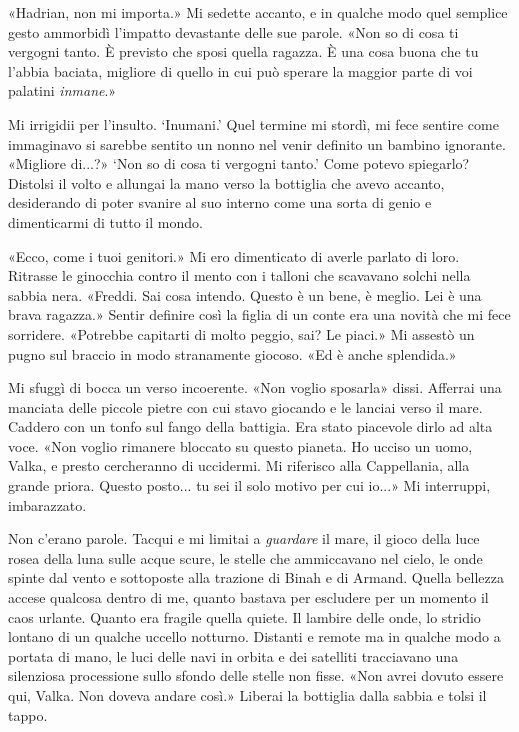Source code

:«Hadrian, non mi importa.» Mi sedette accanto, e in qualche modo quel
semplice gesto ammorbidì l'impatto devastante delle sue parole. «Non so
di cosa ti vergogni tanto. È previsto che sposi quella ragazza. È una
cosa buona che tu l'abbia baciata, migliore di quello in cui può sperare
la maggior parte di voi palatini \emph{inmane}.»

Mi irrigidii per l'insulto. `Inumani.' Quel termine mi stordì, mi fece
sentire come immaginavo si sarebbe sentito un nonno nel venir definito
un bambino ignorante. «Migliore di...?» `Non so di cosa ti vergogni
tanto.' Come potevo spiegarlo? Distolsi il volto e allungai la mano
verso la bottiglia che avevo accanto, desiderando di poter svanire al
suo interno come una sorta di genio e dimenticarmi di tutto il mondo.

«Ecco, come i tuoi genitori.» Mi ero dimenticato di averle parlato di
loro. Ritrasse le ginocchia contro il mento con i talloni che scavavano
solchi nella sabbia nera. «Freddi. Sai cosa intendo. Questo è un bene, è
meglio. Lei è una brava ragazza.» Sentir definire così la figlia di un
conte era una novità che mi fece sorridere. «Potrebbe capitarti di molto
peggio, sai? Le piaci.» Mi assestò un pugno sul braccio in modo
stranamente giocoso. «Ed è anche splendida.»

Mi sfuggì di bocca un verso incoerente. «Non voglio sposarla» dissi.
Afferrai una manciata delle piccole pietre con cui stavo giocando e le
lanciai verso il mare. Caddero con un tonfo sul fango della battigia.
Era stato piacevole dirlo ad alta voce. «Non voglio rimanere bloccato su
questo pianeta. Ho ucciso un uomo, Valka, e presto cercheranno di
uccidermi. Mi riferisco alla Cappellania, alla grande priora. Questo
posto... tu sei il solo motivo per cui io...» Mi interruppi,
imbarazzato.

Non c'erano parole. Tacqui e mi limitai a \emph{guardare} il mare, il
gioco della luce rosea della luna sulle acque scure, le stelle che
ammiccavano nel cielo, le onde spinte dal vento e sottoposte alla
trazione di Binah e di Armand. Quella bellezza accese qualcosa dentro di
me, quanto bastava per escludere per un momento il caos urlante. Quanto
era fragile quella quiete. Il lambire delle onde, lo stridio lontano di
un qualche uccello notturno. Distanti e remote ma in qualche modo a
portata di mano, le luci delle navi in orbita e dei satelliti
tracciavano una silenziosa processione sullo sfondo delle stelle non
fisse. «Non avrei dovuto essere qui, Valka. Non doveva andare così.»
Liberai la bottiglia dalla sabbia e tolsi il tappo.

****************

§ Problem statement:
Give every line of the listing above again, exactly, with no images.

§ Final answer:
Source code

:«Hadrian, non mi importa.» Mi sedette accanto, e in qualche modo quel
semplice gesto ammorbidì l'impatto devastante delle sue parole. «Non so
di cosa ti vergogni tanto. È previsto che sposi quella ragazza. È una
cosa buona che tu l'abbia baciata, migliore di quello in cui può sperare
la maggior parte di voi palatini \emph{inmane}.»

Mi irrigidii per l'insulto. `Inumani.' Quel termine mi stordì, mi fece
sentire come immaginavo si sarebbe sentito un nonno nel venir definito
un bambino ignorante. «Migliore di...?» `Non so di cosa ti vergogni
tanto.' Come potevo spiegarlo? Distolsi il volto e allungai la mano
verso la bottiglia che avevo accanto, desiderando di poter svanire al
suo interno come una sorta di genio e dimenticarmi di tutto il mondo.

«Ecco, come i tuoi genitori.» Mi ero dimenticato di averle parlato di
loro. Ritrasse le ginocchia contro il mento con i talloni che scavavano
solchi nella sabbia nera. «Freddi. Sai cosa intendo. Questo è un bene, è
meglio. Lei è una brava ragazza.» Sentir definire così la figlia di un
conte era una novità che mi fece sorridere. «Potrebbe capitarti di molto
peggio, sai? Le piaci.» Mi assestò un pugno sul braccio in modo
stranamente giocoso. «Ed è anche splendida.»

Mi sfuggì di bocca un verso incoerente. «Non voglio sposarla» dissi.
Afferrai una manciata delle piccole pietre con cui stavo giocando e le
lanciai verso il mare. Caddero con un tonfo sul fango della battigia.
Era stato piacevole dirlo ad alta voce. «Non voglio rimanere bloccato su
questo pianeta. Ho ucciso un uomo, Valka, e presto cercheranno di
uccidermi. Mi riferisco alla Cappellania, alla grande priora. Questo
posto... tu sei il solo motivo per cui io...» Mi interruppi,
imbarazzato.

Non c'erano parole. Tacqui e mi limitai a \emph{guardare} il mare, il
gioco della luce rosea della luna sulle acque scure, le stelle che
ammiccavano nel cielo, le onde spinte dal vento e sottoposte alla
trazione di Binah e di Armand. Quella bellezza accese qualcosa dentro di
me, quanto bastava per escludere per un momento il caos urlante. Quanto
era fragile quella quiete. Il lambire delle onde, lo stridio lontano di
un qualche uccello notturno. Distanti e remote ma in qualche modo a
portata di mano, le luci delle navi in orbita e dei satelliti
tracciavano una silenziosa processione sullo sfondo delle stelle non
fisse. «Non avrei dovuto essere qui, Valka. Non doveva andare così.»
Liberai la bottiglia dalla sabbia e tolsi il tappo.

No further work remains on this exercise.